### DATASET ENTRIES
>>>
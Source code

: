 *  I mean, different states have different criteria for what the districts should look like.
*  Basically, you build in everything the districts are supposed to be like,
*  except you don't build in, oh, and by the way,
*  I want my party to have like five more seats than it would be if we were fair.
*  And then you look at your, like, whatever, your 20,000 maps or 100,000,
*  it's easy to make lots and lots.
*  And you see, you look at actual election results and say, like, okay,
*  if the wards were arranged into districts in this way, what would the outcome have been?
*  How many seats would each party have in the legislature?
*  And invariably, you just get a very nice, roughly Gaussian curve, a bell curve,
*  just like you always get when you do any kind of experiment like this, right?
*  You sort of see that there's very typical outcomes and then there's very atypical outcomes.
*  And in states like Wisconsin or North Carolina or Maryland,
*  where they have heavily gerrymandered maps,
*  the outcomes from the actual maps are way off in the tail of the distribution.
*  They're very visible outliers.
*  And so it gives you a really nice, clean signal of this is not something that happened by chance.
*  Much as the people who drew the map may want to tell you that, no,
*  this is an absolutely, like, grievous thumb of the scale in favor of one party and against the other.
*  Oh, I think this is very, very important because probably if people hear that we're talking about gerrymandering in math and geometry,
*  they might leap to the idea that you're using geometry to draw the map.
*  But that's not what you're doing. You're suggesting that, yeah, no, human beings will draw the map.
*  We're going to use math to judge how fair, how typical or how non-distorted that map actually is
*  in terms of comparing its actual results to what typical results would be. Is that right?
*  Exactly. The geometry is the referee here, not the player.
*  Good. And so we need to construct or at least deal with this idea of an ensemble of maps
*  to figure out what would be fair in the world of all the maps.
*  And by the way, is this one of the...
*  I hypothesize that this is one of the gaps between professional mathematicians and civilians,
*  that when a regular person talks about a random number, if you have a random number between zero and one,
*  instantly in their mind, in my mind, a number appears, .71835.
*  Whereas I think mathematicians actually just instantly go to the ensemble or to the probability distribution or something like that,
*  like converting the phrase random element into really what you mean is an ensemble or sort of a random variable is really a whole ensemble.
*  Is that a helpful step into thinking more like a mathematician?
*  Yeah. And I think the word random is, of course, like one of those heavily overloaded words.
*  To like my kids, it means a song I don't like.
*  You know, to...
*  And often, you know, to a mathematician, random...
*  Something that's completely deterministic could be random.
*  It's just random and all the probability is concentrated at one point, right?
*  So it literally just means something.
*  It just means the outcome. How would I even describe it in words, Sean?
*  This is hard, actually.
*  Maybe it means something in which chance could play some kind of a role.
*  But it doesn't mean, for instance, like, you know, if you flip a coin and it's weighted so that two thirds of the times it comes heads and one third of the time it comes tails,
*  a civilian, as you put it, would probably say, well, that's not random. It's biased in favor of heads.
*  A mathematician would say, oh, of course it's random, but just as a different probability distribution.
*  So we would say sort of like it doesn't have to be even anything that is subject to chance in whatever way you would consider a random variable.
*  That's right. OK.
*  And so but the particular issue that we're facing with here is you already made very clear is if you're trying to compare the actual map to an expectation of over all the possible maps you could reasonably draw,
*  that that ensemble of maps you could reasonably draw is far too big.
<<<
Every record above is to be copied exactly.

Source code

: *  I mean, different states have different criteria for what the districts should look like.
*  Basically, you build in everything the districts are supposed to be like,
*  except you don't build in, oh, and by the way,
*  I want my party to have like five more seats than it would be if we were fair.
*  And then you look at your, like, whatever, your 20,000 maps or 100,000,
*  it's easy to make lots and lots.
*  And you see, you look at actual election results and say, like, okay,
*  if the wards were arranged into districts in this way, what would the outcome have been?
*  How many seats would each party have in the legislature?
*  And invariably, you just get a very nice, roughly Gaussian curve, a bell curve,
*  just like you always get when you do any kind of experiment like this, right?
*  You sort of see that there's very typical outcomes and then there's very atypical outcomes.
*  And in states like Wisconsin or North Carolina or Maryland,
*  where they have heavily gerrymandered maps,
*  the outcomes from the actual maps are way off in the tail of the distribution.
*  They're very visible outliers.
*  And so it gives you a really nice, clean signal of this is not something that happened by chance.
*  Much as the people who drew the map may want to tell you that, no,
*  this is an absolutely, like, grievous thumb of the scale in favor of one party and against the other.
*  Oh, I think this is very, very important because probably if people hear that we're talking about gerrymandering in math and geometry,
*  they might leap to the idea that you're using geometry to draw the map.
*  But that's not what you're doing. You're suggesting that, yeah, no, human beings will draw the map.
*  We're going to use math to judge how fair, how typical or how non-distorted that map actually is
*  in terms of comparing its actual results to what typical results would be. Is that right?
*  Exactly. The geometry is the referee here, not the player.
*  Good. And so we need to construct or at least deal with this idea of an ensemble of maps
*  to figure out what would be fair in the world of all the maps.
*  And by the way, is this one of the...
*  I hypothesize that this is one of the gaps between professional mathematicians and civilians,
*  that when a regular person talks about a random number, if you have a random number between zero and one,
*  instantly in their mind, in my mind, a number appears, .71835.
*  Whereas I think mathematicians actually just instantly go to the ensemble or to the probability distribution or something like that,
*  like converting the phrase random element into really what you mean is an ensemble or sort of a random variable is really a whole ensemble.
*  Is that a helpful step into thinking more like a mathematician?
*  Yeah. And I think the word random is, of course, like one of those heavily overloaded words.
*  To like my kids, it means a song I don't like.
*  You know, to...
*  And often, you know, to a mathematician, random...
*  Something that's completely deterministic could be random.
*  It's just random and all the probability is concentrated at one point, right?
*  So it literally just means something.
*  It just means the outcome. How would I even describe it in words, Sean?
*  This is hard, actually.
*  Maybe it means something in which chance could play some kind of a role.
*  But it doesn't mean, for instance, like, you know, if you flip a coin and it's weighted so that two thirds of the times it comes heads and one third of the time it comes tails,
*  a civilian, as you put it, would probably say, well, that's not random. It's biased in favor of heads.
*  A mathematician would say, oh, of course it's random, but just as a different probability distribution.
*  So we would say sort of like it doesn't have to be even anything that is subject to chance in whatever way you would consider a random variable.
*  That's right. OK.
*  And so but the particular issue that we're facing with here is you already made very clear is if you're trying to compare the actual map to an expectation of over all the possible maps you could reasonably draw,
*  that that ensemble of maps you could reasonably draw is far too big.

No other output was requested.